Cittadinanza, razzismo  e privilegiVoyageurs - Gli uomini in transito – gruppi scultorei di Bruno Catalano

Ius soli (e non solo) L’unico modello che si può contrapporre al razzismo è quello di una democrazia cosmopolitica, aperta e conflittuale, dove la cittadinanza non circoscriva una comunità predefinita ma divenga la posta in gioco nella lotta per l’espansione dei diritti

Pubblicato quasi 4 anni faEdizione del 13 ottobre 2020

L’idea che sia naturale negare e limitare i diritti di chi non è considerato membro della comunità nazionale – e che la sua esistenza vada normata in relazione alle esigenze di sicurezza – rimane l’assunto della riforma dei Decreti Sicurezza. Alla base c’è una valutazione differenziale del valore di alcune vite rispetto ad altre. Con la riforma, ci sono alcuni miglioramenti relativi ma molte norme rimangono comunque peggiori rispetto alla normativa precedente al governo Conte I, ad esempio per i tempi necessari al rilascio della cittadinanza a chi sia nato in Italia da genitori stranieri. D’altronde, la lotta contro le migrazioni si è sviluppata all’interno di uno stato nazione dove il meccanismo della cittadinanza come sistema di gerarchizzazione resta solido.

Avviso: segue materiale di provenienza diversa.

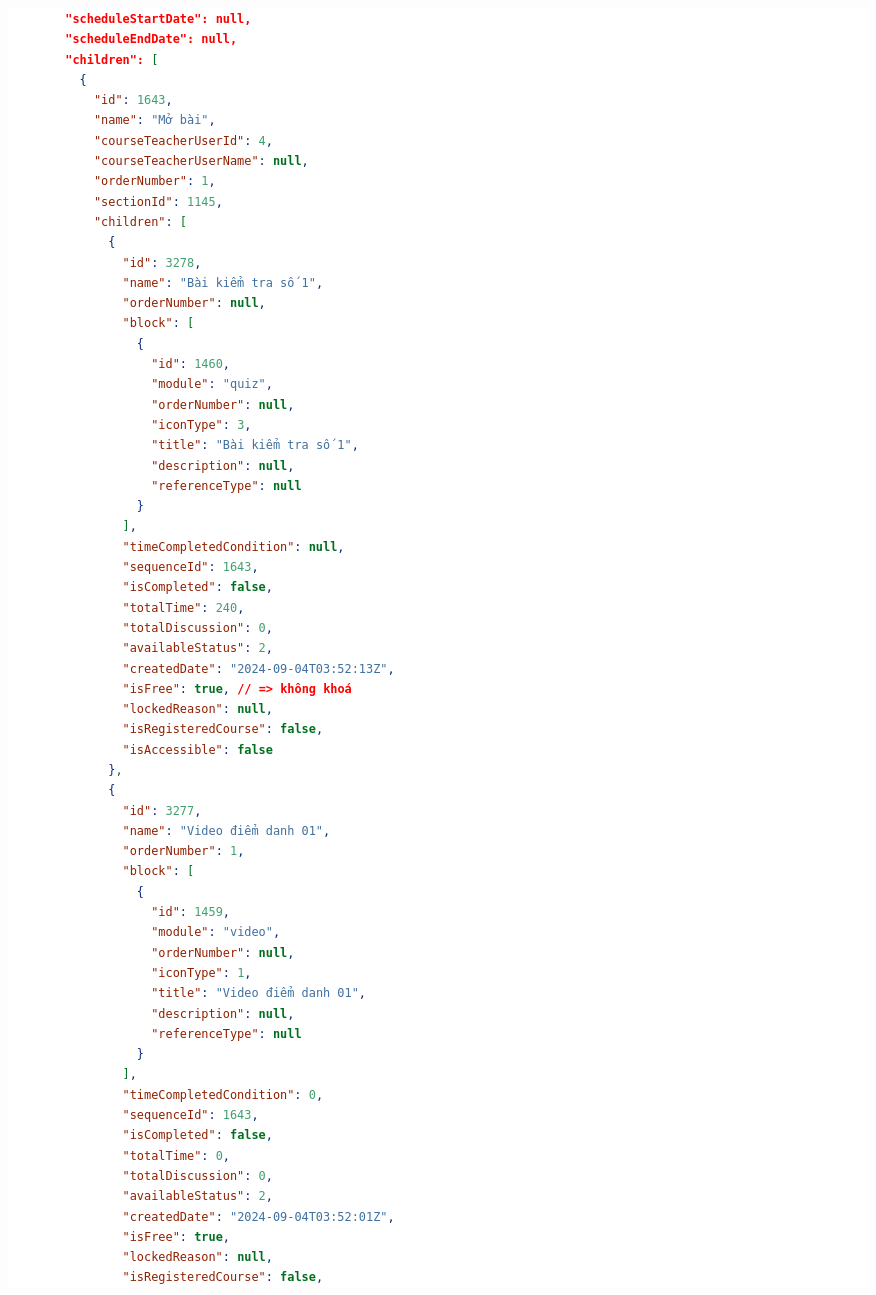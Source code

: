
 ```json
        "scheduleStartDate": null,
        "scheduleEndDate": null,
        "children": [
          {
            "id": 1643,
            "name": "Mở bài",
            "courseTeacherUserId": 4,
            "courseTeacherUserName": null,
            "orderNumber": 1,
            "sectionId": 1145,
            "children": [
              {
                "id": 3278,
                "name": "Bài kiểm tra số 1",
                "orderNumber": null,
                "block": [
                  {
                    "id": 1460,
                    "module": "quiz",
                    "orderNumber": null,
                    "iconType": 3,
                    "title": "Bài kiểm tra số 1",
                    "description": null,
                    "referenceType": null
                  }
                ],
                "timeCompletedCondition": null,
                "sequenceId": 1643,
                "isCompleted": false,
                "totalTime": 240,
                "totalDiscussion": 0,
                "availableStatus": 2,
                "createdDate": "2024-09-04T03:52:13Z",
                "isFree": true, // => không khoá
                "lockedReason": null,
                "isRegisteredCourse": false,
                "isAccessible": false
              },
              {
                "id": 3277,
                "name": "Video điểm danh 01",
                "orderNumber": 1,
                "block": [
                  {
                    "id": 1459,
                    "module": "video",
                    "orderNumber": null,
                    "iconType": 1,
                    "title": "Video điểm danh 01",
                    "description": null,
                    "referenceType": null
                  }
                ],
                "timeCompletedCondition": 0,
                "sequenceId": 1643,
                "isCompleted": false,
                "totalTime": 0,
                "totalDiscussion": 0,
                "availableStatus": 2,
                "createdDate": "2024-09-04T03:52:01Z",
                "isFree": true,
                "lockedReason": null,
                "isRegisteredCourse": false,
```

Cittadinanza nazionale e “razza” spesso vengono confuse, perché minacciosità e arretratezza diventano caratteristiche naturali proprie delle minoranze e di chi migra da alcuni paesi. E mentre la differenza nazionale si fa differenza razziale, la bianchezza emerge come elemento che qualifica la cittadinanza. Per bianchezza si intende non solo la pigmentazione ma un sistema di gerarchizzazione in cui la cultura diviene “razza”, stratificando le popolazioni anche al di qua della linea del colore. D’altra parte, la cittadinanza è da sempre al centro del conflitto tra istanze universalistiche e particolaristiche, tra quanti cercano di espandere i diritti di chi risiede e transita in un luogo e chi vuole difendere i veri cittadini, preservando la subordinazione dei migranti e accentuandone lo sfruttamento economico. La cittadinanza moderna pone fine ai privilegi di censo e progressivamente assicura diritti civili, politici e sociali ai membri della comunità nazionale.

Se da un lato la cittadinanza limita e contiene le diseguaglianze dell’economia di mercato per alcuni, dall’altro garantisce delle gerarchie basate sul genere, la classe e la bianchezza. La cittadinanza infatti, pur se compressa e trasformata all’interno del regime neoliberale, a sua volta va vista come un titolo ereditario e come un privilegio. Le vie per accedere alla cittadinanza nazionale dipendono da legami di sangue e suolo, del tutto contingenti e non dalla scelta di aderire ad una comunità. Pertanto, per quanto lo ius soli segnerebbe un notevole avanzamento per chi è nato qui, la cittadinanza continuerebbe ad essere un privilegio di status. Il modello della cittadinanza civica, dove si aderisce per scelta, e non per i rapporti di sangue o con il territorio (cittadinanza etnica), non è mai stato realizzato. E quando si dice di volerlo realizzare, nelle procedure per il rilascio della cittadinanza, le discriminazioni riappaiono. Infatti, gli unici soggetti di cui si verifica l’adeguatezza alla comunità sono gli stranieri per sangue. Chi nasce – o discende – da genitori italiani non è chiamato a dimostrare nulla per ottenere o mantenere la propria cittadinanza.

La cittadinanza permette di accedere ad una quota della ricchezza nazionale, la cui concentrazione si intreccia con la lunga durata dei processi coloniali e di scambio ineguale. Al di là degli effetti reali delle migrazioni su welfare e mercato del lavoro, la difesa dei confini della cittadinanza viene percepita come una difesa del proprio interesse. Dal momento che la cittadinanza si regge sul senso di solidarietà tra i suoi membri, per indagare le radici dell’attuale razzismo bisogna risalire al soggetto della nazione – il popolo -, con tutte le idealizzazioni e astrazioni selettive atte a configurarlo. Le origini di un popolo non esistono ma possono venir create ex post, facendo della contingenza un destino, la cui coerenza dipende dall’esclusione di chi non è membro della comunità così immaginata.

Il razzismo si situa pertanto all’interno di ogni costruzione dell’identità nazionale. I caratteri e le istituzioni – che vengono rappresentate come esito necessario dello spirito nazionale – di un popolo servono a legittimare l’assenza di una sostanza comune. Ed è facendo appello a questi tratti identitari, riprodotti dal nazionalismo banale delle istituzioni, che il razzismo riemerge come accentuazione della distribuzione discriminatoria delle risorse. Così, l’interesse a difendere prospettive che si sentono minacciate si lega all’identità nazionale vissuta dai cittadini come un elemento naturale. L’unico modello che si può contrapporre è quello di una democrazia cosmopolitica, aperta e conflittuale, dove la cittadinanza non circoscriva una comunità predefinita ma divenga la posta in gioco nella lotta per l’espansione dei diritti. La comunità emergerebbe così dal riconoscimento della reciproca vulnerabilità, al di là delle appartenenze preesistenti, aprendo la strada a delle forme di coesistenza non identitarie.